■ **EXERCISE BRIEF**
Once you find the line containing "1 pdf cost?**" in the data below, copy it and each following line exactly, up to and including the line containing "1. Check the", and nothing else.
◆ ◆ ◆ ◆ ◆ ◆ ◆
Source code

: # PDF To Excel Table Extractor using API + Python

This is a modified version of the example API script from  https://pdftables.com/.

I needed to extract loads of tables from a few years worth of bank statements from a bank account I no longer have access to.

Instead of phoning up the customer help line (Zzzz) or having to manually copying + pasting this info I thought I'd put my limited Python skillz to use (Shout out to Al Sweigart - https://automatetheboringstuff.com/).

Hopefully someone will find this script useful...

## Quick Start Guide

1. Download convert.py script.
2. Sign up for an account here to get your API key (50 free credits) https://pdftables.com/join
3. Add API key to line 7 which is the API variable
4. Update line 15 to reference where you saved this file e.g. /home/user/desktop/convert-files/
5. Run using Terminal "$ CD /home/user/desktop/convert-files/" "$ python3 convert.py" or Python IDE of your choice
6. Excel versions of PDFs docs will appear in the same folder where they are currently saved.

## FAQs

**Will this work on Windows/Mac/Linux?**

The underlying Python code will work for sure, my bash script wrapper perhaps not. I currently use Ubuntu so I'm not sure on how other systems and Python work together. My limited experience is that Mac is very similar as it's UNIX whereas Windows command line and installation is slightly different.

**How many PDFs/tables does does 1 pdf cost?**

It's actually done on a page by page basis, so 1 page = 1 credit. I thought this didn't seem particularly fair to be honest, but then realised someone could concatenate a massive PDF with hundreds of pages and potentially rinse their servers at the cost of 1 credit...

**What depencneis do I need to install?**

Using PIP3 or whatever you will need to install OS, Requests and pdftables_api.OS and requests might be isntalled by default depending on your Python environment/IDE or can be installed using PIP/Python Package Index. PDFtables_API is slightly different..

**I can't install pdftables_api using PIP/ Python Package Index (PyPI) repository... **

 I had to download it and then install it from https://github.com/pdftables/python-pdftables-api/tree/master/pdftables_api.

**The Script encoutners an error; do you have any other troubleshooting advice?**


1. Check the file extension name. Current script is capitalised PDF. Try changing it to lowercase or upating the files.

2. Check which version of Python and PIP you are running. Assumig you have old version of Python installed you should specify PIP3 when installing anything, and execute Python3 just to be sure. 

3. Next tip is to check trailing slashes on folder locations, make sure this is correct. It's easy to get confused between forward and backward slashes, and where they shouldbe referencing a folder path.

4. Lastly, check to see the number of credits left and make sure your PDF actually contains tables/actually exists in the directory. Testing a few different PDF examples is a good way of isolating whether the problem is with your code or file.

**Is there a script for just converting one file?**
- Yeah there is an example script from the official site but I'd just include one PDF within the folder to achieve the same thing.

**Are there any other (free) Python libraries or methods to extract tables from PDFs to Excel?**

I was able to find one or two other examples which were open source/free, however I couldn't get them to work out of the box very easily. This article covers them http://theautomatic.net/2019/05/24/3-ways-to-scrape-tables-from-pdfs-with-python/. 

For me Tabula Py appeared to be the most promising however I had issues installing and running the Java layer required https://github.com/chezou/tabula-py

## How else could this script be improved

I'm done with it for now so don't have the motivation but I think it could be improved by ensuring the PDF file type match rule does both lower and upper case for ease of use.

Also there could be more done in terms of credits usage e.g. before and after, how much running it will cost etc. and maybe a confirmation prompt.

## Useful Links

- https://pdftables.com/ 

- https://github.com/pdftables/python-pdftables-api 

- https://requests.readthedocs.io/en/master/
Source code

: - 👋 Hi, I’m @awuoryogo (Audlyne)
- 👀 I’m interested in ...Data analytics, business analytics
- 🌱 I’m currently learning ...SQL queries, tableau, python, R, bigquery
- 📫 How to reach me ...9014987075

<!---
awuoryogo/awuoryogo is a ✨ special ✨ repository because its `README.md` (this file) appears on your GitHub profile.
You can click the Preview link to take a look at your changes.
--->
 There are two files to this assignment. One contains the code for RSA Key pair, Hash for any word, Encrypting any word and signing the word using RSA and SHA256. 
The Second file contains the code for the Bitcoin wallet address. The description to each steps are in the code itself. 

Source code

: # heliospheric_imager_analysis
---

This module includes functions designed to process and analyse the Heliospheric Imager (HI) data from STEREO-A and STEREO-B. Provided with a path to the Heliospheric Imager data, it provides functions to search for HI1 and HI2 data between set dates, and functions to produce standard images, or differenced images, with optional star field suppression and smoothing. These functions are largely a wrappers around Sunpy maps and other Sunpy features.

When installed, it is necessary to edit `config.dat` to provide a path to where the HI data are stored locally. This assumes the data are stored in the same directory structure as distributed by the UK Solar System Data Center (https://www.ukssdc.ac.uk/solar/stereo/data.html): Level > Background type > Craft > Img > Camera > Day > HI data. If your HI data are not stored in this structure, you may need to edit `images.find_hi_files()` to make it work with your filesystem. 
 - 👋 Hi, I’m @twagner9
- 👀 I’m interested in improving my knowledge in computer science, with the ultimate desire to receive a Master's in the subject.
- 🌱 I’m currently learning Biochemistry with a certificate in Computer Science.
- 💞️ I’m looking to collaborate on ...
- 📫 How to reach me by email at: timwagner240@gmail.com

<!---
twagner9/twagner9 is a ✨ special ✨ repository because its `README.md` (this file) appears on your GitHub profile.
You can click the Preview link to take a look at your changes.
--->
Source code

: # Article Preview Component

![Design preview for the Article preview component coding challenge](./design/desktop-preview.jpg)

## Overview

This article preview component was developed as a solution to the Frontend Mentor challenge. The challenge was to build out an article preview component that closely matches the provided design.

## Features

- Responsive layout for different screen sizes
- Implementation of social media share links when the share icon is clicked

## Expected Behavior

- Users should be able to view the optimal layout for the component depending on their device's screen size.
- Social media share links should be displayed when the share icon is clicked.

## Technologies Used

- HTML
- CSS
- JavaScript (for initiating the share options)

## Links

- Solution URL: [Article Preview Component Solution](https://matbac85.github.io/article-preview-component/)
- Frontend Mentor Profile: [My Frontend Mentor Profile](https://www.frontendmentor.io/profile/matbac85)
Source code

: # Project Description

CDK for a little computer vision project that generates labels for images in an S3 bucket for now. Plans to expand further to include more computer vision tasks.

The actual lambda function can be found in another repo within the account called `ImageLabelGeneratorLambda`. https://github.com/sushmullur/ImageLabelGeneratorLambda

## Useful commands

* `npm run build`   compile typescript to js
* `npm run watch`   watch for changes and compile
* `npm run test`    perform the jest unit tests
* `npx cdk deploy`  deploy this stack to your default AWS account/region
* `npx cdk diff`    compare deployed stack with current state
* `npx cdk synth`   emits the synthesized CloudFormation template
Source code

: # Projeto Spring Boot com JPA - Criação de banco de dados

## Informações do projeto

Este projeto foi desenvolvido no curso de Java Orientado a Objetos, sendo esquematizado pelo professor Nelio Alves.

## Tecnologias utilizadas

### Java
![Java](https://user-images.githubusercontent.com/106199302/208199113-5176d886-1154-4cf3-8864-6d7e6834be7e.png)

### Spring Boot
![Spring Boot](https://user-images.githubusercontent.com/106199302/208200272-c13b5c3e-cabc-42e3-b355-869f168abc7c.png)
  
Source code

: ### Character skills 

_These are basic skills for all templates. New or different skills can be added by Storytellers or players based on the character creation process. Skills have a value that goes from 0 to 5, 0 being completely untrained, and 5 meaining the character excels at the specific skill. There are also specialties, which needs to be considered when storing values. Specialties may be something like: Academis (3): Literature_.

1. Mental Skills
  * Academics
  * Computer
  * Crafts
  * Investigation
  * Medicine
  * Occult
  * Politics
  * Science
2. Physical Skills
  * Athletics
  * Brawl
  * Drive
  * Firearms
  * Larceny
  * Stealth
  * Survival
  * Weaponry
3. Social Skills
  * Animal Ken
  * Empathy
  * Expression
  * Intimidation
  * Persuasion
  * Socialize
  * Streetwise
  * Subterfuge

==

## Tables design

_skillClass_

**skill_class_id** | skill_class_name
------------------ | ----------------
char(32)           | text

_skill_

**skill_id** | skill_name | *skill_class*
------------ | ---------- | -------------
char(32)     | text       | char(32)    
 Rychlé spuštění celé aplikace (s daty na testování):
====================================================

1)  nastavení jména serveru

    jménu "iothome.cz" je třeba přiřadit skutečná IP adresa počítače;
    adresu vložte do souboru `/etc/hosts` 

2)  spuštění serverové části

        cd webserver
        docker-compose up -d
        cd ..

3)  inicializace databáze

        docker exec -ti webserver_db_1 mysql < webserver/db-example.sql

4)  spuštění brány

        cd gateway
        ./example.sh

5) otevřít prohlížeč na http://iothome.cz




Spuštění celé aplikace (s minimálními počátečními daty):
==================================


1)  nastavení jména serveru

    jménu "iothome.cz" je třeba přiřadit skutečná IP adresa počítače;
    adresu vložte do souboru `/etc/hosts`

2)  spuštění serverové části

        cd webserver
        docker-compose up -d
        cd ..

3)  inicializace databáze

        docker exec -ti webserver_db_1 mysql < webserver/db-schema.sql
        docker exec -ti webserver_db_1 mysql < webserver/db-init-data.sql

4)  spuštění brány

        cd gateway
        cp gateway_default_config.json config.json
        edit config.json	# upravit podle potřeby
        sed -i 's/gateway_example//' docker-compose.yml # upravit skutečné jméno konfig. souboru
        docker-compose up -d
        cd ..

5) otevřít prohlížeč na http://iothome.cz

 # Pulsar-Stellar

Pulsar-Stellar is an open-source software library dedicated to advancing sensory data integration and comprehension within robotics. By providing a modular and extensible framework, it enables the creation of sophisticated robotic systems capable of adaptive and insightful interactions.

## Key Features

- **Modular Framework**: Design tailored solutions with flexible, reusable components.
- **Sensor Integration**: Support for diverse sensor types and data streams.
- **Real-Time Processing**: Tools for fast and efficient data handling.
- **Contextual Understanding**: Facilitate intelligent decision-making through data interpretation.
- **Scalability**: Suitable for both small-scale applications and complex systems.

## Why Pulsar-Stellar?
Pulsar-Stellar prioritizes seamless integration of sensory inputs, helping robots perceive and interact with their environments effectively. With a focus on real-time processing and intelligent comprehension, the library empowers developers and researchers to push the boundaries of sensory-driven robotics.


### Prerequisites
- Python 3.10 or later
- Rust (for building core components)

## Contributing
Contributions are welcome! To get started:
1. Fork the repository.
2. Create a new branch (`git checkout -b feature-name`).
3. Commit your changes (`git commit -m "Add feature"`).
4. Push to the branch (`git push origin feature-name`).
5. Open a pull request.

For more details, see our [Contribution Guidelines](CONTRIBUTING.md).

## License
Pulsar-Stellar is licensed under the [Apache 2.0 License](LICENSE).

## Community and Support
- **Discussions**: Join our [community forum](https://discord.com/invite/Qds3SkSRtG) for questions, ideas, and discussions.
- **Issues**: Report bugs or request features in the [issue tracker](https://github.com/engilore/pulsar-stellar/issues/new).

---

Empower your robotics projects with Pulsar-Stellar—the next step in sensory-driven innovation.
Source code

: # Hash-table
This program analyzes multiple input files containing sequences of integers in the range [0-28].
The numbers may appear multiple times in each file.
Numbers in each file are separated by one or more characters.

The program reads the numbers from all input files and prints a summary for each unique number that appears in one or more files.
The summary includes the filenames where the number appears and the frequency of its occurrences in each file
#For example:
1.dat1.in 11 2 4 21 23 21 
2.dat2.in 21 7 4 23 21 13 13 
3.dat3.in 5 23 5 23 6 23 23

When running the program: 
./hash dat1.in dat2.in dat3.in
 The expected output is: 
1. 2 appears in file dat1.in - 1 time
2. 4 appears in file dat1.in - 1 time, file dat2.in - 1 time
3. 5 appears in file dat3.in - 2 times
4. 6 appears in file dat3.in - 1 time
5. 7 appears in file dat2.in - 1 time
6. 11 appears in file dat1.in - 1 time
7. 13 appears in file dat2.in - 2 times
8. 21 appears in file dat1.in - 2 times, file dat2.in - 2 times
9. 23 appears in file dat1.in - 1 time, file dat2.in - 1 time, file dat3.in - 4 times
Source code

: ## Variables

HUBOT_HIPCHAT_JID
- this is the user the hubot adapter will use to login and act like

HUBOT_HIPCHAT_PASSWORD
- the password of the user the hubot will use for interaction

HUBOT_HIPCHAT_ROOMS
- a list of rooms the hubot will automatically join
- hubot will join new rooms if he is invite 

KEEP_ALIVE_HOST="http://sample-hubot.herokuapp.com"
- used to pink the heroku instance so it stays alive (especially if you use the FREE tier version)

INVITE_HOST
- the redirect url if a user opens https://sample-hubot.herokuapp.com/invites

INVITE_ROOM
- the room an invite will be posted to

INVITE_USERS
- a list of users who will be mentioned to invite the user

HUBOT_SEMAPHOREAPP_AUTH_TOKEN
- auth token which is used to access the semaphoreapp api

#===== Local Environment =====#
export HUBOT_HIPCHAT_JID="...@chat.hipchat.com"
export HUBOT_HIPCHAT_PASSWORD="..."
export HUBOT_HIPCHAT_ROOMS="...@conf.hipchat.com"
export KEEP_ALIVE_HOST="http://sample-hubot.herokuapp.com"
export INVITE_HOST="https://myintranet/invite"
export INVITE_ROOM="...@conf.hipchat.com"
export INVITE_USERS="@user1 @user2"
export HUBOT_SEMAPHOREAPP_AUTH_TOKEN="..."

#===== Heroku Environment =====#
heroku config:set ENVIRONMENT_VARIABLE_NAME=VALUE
◆ ◆ ◆ ◆ ◆ ◆ ◆
■ **EXPECTED ANSWER**
**How many PDFs/tables does does 1 pdf cost?**

It's actually done on a page by page basis, so 1 page = 1 credit. I thought this didn't seem particularly fair to be honest, but then realised someone could concatenate a massive PDF with hundreds of pages and potentially rinse their servers at the cost of 1 credit...

**What depencneis do I need to install?**

Using PIP3 or whatever you will need to install OS, Requests and pdftables_api.OS and requests might be isntalled by default depending on your Python environment/IDE or can be installed using PIP/Python Package Index. PDFtables_API is slightly different..

**I can't install pdftables_api using PIP/ Python Package Index (PyPI) repository... **

 I had to download it and then install it from https://github.com/pdftables/python-pdftables-api/tree/master/pdftables_api.

**The Script encoutners an error; do you have any other troubleshooting advice?**


1. Check the file extension name. Current script is capitalised PDF. Try changing it to lowercase or upating the files.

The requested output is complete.